Never, they tend to also use the architecture twice. With the second version having more Instruction Set Extensions or having flaws fixed by then.


----------



## heroxoot

Quote:


> Originally Posted by *os2wiz*
> 
> Quote:
> 
> 
> 
> Originally Posted by *yrettete*
> 
> What is holding back Excavator ?
> 
> They should release it sooner.
> 
> 
> 
> Do you know anything about processor release cycles? Evidently not. Kaveri is released in January, 2014. Excavator is scheduled for 1 year later in 1st quarter. That is one year. Tell me when Intel or AMD has moved from one generation cpu to another in less than a year? The answer is never. Please think before you make yourself look foolish.
Click to expand...

Never but it feels like we have gone years without a new generation for desktops. I don't consider the APU the same.
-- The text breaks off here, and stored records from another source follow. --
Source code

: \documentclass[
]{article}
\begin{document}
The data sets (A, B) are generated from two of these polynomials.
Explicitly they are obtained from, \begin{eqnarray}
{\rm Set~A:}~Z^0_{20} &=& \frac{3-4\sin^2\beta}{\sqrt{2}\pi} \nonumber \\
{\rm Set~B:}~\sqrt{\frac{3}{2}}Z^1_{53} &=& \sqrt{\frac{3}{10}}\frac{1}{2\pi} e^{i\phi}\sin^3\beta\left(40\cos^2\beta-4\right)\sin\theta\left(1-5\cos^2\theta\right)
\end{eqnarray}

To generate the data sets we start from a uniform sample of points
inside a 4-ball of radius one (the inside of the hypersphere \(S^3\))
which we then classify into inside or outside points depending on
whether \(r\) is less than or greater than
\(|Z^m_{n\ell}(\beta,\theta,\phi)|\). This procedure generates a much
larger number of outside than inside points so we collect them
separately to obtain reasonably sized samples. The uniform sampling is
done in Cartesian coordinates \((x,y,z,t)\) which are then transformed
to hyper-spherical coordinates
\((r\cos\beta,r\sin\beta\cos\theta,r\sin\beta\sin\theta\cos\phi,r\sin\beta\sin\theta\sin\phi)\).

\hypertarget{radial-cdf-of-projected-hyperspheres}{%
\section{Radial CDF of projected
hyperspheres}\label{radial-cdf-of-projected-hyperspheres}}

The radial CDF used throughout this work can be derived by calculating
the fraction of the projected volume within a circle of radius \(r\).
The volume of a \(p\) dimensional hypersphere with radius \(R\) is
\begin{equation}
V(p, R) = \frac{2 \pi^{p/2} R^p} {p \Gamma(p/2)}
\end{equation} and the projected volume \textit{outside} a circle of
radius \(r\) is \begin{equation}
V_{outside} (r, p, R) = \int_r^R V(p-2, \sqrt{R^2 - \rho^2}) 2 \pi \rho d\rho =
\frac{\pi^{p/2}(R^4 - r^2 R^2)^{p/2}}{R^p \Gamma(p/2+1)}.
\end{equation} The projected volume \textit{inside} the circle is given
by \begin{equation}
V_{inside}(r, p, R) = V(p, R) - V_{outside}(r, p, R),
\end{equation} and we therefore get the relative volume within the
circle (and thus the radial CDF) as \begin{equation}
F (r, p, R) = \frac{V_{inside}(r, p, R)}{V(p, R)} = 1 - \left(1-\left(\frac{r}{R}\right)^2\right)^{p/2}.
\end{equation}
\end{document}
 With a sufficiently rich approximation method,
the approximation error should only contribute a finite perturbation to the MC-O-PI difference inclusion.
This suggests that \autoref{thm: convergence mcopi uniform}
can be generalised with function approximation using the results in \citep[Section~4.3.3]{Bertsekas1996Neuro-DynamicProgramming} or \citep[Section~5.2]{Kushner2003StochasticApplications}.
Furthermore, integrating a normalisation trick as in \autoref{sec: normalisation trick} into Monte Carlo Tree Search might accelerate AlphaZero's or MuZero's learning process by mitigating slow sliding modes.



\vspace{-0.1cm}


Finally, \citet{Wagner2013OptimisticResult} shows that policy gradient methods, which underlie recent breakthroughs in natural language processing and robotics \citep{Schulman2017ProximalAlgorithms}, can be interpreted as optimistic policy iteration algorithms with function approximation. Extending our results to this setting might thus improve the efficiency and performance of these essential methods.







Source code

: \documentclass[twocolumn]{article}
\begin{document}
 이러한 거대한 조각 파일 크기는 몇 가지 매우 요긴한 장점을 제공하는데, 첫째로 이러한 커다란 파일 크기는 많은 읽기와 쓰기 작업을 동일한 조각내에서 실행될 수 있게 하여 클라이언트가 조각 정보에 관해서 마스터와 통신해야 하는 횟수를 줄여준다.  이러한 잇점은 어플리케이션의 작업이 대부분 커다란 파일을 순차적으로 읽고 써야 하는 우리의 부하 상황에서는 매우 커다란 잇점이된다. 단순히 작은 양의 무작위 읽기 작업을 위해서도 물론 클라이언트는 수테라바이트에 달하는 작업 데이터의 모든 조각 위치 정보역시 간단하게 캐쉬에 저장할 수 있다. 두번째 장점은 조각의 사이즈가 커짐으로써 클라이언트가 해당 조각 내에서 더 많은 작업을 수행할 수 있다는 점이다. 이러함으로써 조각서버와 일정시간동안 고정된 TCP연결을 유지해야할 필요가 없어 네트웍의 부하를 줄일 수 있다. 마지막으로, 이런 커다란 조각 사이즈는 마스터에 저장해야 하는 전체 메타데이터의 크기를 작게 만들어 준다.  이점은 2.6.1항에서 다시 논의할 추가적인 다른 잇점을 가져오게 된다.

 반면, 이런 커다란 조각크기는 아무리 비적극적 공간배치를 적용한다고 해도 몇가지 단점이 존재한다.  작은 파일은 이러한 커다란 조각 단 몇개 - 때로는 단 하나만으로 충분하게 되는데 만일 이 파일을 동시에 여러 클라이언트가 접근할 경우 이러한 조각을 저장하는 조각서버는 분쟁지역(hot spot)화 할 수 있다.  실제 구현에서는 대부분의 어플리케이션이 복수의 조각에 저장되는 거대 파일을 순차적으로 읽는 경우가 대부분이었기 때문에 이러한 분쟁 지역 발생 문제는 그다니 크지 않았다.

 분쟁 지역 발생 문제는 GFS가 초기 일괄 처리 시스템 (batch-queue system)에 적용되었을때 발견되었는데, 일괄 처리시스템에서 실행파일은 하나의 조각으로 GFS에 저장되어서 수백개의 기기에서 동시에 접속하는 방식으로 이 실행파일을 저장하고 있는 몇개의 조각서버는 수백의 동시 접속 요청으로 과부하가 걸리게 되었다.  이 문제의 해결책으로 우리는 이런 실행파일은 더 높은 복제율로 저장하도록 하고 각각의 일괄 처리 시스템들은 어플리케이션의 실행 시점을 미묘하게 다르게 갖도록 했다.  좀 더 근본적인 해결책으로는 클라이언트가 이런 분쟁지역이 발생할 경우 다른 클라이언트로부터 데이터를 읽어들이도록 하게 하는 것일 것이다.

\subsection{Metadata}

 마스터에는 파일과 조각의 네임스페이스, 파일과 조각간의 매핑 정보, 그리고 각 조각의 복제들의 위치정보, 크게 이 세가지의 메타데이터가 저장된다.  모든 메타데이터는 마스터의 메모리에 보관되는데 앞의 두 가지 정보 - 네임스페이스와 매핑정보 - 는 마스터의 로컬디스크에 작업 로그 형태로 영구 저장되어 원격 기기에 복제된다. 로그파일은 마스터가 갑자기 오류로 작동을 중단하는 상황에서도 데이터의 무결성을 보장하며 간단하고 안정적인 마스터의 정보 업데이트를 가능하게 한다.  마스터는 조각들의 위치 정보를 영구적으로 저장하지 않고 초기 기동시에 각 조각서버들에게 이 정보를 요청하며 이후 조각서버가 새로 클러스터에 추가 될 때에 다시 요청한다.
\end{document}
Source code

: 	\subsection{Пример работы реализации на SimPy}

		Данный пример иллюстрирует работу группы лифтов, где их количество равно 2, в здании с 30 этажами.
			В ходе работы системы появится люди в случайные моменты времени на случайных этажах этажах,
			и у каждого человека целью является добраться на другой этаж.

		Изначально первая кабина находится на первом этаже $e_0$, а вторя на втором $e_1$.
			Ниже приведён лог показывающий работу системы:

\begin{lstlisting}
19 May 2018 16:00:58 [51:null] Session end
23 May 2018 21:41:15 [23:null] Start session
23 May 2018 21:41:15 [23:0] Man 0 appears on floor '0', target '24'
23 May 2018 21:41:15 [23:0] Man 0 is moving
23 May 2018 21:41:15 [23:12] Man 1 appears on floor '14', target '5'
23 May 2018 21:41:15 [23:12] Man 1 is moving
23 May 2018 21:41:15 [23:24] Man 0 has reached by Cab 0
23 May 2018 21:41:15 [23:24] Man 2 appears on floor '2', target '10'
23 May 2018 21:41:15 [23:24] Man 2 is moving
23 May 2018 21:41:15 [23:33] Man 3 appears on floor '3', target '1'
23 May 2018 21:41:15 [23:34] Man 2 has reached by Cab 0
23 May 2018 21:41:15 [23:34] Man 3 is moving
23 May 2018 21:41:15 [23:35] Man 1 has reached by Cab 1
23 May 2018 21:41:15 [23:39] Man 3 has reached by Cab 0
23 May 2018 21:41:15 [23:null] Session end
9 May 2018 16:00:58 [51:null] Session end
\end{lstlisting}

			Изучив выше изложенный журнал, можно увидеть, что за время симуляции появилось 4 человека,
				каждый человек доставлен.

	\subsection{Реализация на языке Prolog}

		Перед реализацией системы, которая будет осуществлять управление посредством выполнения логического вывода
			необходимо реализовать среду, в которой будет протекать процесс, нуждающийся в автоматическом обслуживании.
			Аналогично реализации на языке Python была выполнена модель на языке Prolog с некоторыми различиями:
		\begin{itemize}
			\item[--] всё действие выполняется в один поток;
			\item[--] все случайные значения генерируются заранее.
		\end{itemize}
I really just want a new 8 core for my desktop is all but AMD seemingly has left all those to die.

It does however give me reason to buy a new motherboard........in 2015.


----------



## os2wiz

Quote:


> Originally Posted by *Seronx*
> 
> Never, they tend to also use the architecture twice. With the second version having more Instruction Set Extensions or having flaws fixed by then.


If what you are saying is that Carrizo is a minor improvement over Kaveri with mainly istruction set improvements then it would not require a year to do that and then Carrizo is NOT excavator and Carrizo should be coming later in 2014. By that logic Excavator would come later in 2015 on .20nm process. That would also negate the legitimacy of the bogus roadmap uploaded here last week.


----------



## Papadope

Quote:


> Originally Posted by *Seronx*
> 
> Never, they tend to also use the architecture twice. With the second version having more Instruction Set Extensions or having flaws fixed by then.


Exactly, there has been 3 generations of APU's all on 32nm already. I'm starting to believe Carrizo is only going to be 2 modules on 28nm. It looks like 2016 is going to be AMD's year where everything lines up. Return to the server market, return to the enthusiast market, unified consumer desktop socket, dGPU HSA.

If we just look at AMD's big problems in the server market most will be fixed by the time Carrizo is released. They would just be waiting on DDR4 availability.
Reduced Multithread performance -> Fixed Steamroller
Low IPC -> 20% Estimated Increase Steamroller, more than likely enhanced further by Excavator
Low Clocks due to TDP -> Drastically reduced TDP by Excavator
High Power Consumption - > Reduced by excavator and 20nm
G34 dated platform -> 2016 New Platform with DDR4
Could also feature Excavator core successor

I think were just going to keep seeing the prices on the FX-9370 and FX-9590 decreasing for people who need more power than the APU's. Marketing will keep pushing the 8 Cores! and 5GHZ! and websites will keep posting benchmarks showing threaded games like this. Just look how good the FX-9370 looks here for it's current price of $199.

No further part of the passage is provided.